Non-existence of countable base of arbitrary ultrafilter

$$\scr{B}$$ is the base of a nonprincipal ultrafilter $$\scr{U}$$ on $$\omega$$ if 1. $$\forall U,V\in\mathscr{B}~\exists T\in\mathscr{B}:~T\subset U\cap V$$, 2. $$\forall X\in\mathscr{U}~\exists U\in\mathscr{B}: U\subset X$$. It is known that there is no countable base for nonprincipal ultrafilter. How we prove this?

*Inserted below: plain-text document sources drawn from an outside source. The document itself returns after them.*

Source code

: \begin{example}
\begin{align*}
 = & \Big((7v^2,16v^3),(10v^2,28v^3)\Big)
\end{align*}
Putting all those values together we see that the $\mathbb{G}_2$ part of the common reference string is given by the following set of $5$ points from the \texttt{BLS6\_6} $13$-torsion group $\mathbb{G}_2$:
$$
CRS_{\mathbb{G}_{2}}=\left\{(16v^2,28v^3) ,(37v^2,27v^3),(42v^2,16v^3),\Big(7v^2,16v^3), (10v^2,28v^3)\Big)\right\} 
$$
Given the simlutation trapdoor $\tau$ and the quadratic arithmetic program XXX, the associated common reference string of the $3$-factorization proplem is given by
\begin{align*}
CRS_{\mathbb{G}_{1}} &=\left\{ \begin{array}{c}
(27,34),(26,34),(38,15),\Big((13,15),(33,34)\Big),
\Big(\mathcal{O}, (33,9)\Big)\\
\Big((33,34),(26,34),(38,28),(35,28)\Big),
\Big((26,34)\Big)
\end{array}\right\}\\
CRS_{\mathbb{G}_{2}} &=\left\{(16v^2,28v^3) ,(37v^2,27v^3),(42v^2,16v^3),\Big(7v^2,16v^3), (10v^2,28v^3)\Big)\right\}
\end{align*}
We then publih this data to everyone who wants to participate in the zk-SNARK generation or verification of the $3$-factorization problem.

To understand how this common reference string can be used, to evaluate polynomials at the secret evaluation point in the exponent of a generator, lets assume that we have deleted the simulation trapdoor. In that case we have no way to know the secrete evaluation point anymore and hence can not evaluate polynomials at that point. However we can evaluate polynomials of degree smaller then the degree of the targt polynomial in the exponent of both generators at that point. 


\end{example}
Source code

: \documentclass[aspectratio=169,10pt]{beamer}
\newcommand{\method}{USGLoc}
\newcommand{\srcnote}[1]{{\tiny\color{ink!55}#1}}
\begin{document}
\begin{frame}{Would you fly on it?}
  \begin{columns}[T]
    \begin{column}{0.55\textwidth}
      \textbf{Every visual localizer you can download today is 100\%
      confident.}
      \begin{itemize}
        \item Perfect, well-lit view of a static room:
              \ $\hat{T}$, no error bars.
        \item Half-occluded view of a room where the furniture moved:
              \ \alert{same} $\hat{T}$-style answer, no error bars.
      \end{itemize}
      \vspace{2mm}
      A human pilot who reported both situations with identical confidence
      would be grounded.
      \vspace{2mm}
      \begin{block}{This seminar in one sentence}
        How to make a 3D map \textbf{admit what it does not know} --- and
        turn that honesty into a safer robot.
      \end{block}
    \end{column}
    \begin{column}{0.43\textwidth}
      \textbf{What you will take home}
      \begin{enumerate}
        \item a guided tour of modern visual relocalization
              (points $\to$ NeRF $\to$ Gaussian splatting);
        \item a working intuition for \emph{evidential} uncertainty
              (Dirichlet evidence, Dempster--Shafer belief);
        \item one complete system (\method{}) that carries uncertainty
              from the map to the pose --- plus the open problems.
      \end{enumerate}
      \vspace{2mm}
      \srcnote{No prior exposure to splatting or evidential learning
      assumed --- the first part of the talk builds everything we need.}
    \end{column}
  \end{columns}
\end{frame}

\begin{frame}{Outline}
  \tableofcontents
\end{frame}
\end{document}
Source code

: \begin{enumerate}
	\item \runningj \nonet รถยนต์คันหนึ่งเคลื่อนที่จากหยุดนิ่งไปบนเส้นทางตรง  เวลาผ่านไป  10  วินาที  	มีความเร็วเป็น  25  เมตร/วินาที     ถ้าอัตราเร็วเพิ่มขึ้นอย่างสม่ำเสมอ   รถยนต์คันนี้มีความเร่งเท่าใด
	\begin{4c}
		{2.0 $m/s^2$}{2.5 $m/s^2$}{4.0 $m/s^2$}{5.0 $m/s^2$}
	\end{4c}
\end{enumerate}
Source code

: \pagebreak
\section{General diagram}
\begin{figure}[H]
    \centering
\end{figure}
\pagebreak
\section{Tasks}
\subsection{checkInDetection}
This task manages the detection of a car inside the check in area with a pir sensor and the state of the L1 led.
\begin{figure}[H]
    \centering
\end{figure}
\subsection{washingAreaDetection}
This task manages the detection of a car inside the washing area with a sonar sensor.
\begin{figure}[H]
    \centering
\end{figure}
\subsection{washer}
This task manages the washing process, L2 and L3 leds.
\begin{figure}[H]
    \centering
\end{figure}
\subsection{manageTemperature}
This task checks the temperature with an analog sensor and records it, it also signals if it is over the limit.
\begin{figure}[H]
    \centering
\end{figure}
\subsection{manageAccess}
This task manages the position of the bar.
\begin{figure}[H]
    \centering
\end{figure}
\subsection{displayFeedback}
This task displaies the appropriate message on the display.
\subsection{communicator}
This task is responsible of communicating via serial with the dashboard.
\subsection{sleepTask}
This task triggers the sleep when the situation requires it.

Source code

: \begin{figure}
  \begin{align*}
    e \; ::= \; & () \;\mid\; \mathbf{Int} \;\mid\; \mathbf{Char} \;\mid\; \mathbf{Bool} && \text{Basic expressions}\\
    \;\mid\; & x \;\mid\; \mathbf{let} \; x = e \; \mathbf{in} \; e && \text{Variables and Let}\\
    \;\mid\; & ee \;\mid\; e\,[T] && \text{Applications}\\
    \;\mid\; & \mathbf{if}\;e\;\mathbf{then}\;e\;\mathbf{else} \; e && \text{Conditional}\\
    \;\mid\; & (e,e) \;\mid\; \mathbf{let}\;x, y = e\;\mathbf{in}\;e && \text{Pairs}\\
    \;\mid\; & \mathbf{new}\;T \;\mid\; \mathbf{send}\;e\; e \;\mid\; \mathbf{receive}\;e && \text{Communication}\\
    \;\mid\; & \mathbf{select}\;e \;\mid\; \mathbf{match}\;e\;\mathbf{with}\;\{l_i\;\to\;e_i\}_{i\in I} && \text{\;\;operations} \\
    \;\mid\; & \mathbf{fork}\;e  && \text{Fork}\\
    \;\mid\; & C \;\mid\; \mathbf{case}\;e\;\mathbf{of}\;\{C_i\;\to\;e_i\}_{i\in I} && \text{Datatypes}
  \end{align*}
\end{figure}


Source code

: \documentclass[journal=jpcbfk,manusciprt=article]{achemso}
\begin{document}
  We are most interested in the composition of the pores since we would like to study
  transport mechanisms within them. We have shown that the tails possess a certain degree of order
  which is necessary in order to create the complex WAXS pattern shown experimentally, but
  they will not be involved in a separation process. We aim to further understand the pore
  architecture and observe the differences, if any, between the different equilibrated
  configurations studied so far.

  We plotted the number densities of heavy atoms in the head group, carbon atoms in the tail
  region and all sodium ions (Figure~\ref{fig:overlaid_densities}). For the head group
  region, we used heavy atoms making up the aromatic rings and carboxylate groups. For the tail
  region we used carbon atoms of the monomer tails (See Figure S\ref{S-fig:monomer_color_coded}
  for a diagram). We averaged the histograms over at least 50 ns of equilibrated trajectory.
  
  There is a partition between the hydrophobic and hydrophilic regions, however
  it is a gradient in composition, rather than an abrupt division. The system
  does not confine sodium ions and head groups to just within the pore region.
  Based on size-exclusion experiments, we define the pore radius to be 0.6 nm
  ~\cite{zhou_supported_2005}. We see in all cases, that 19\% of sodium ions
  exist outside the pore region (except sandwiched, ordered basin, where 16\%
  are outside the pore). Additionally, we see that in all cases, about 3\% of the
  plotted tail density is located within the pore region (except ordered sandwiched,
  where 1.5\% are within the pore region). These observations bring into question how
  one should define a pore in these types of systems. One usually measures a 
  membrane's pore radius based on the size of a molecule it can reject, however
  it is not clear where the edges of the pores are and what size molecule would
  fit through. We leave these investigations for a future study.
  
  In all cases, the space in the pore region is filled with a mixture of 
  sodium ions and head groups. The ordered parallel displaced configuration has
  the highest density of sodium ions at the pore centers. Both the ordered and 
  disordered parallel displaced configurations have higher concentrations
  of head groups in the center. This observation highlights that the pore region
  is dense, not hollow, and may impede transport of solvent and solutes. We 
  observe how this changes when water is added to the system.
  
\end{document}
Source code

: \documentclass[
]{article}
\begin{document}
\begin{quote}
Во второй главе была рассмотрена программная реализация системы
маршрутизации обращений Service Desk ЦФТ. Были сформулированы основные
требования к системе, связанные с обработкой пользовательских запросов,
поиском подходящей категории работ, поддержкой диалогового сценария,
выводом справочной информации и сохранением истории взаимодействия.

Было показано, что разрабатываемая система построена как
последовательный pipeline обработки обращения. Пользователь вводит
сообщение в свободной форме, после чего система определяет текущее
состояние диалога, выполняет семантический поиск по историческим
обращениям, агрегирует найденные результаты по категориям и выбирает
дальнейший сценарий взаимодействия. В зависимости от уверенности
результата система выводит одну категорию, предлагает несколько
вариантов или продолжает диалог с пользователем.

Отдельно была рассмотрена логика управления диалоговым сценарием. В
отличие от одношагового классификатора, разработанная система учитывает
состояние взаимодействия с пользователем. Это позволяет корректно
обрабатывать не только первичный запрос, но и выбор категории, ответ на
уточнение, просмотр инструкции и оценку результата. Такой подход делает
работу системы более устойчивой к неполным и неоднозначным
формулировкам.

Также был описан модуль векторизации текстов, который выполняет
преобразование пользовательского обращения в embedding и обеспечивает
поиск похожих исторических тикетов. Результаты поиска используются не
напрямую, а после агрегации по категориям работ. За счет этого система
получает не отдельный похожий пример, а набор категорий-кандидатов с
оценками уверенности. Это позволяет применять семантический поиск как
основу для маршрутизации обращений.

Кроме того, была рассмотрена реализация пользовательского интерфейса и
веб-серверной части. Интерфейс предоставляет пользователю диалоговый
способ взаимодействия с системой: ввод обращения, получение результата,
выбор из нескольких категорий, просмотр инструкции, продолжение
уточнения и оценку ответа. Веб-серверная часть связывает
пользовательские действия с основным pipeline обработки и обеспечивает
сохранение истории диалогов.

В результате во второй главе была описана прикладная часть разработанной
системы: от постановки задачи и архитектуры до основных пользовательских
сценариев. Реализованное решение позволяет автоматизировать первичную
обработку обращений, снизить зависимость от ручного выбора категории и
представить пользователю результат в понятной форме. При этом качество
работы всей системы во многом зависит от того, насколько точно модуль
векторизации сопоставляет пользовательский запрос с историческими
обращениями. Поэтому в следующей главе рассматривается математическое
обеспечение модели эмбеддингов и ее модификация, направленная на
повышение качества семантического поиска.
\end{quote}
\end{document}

• I think this question would be more appropriate at math.stackexchange. – Noah Schweber Apr 23 '19 at 13:25

Let $$\{U_i\}_{i<\omega}$$ be countable base and $$A\cap U_i\neq\varnothing$$ for all $$i<\omega$$. Then $$A\cap B\neq\varnothing$$ for all subsets $$B$$ from ultrafilter and thus $$A\in \scr{U}$$. But we can find distinct pairs $$\{a_i;b_i\}\in U_i$$ for all $$i$$ because $$U_i$$ are infinite. For the sets $$A=\{a_i\}$$ and $$B=\{b_i\}$$ we have $$A\cap U_i\neq\varnothing$$, $$B\cap U_i\neq\varnothing$$. So, $$A,B\in\scr{U}$$. But $$A\cap B=\varnothing$$. Contradiction.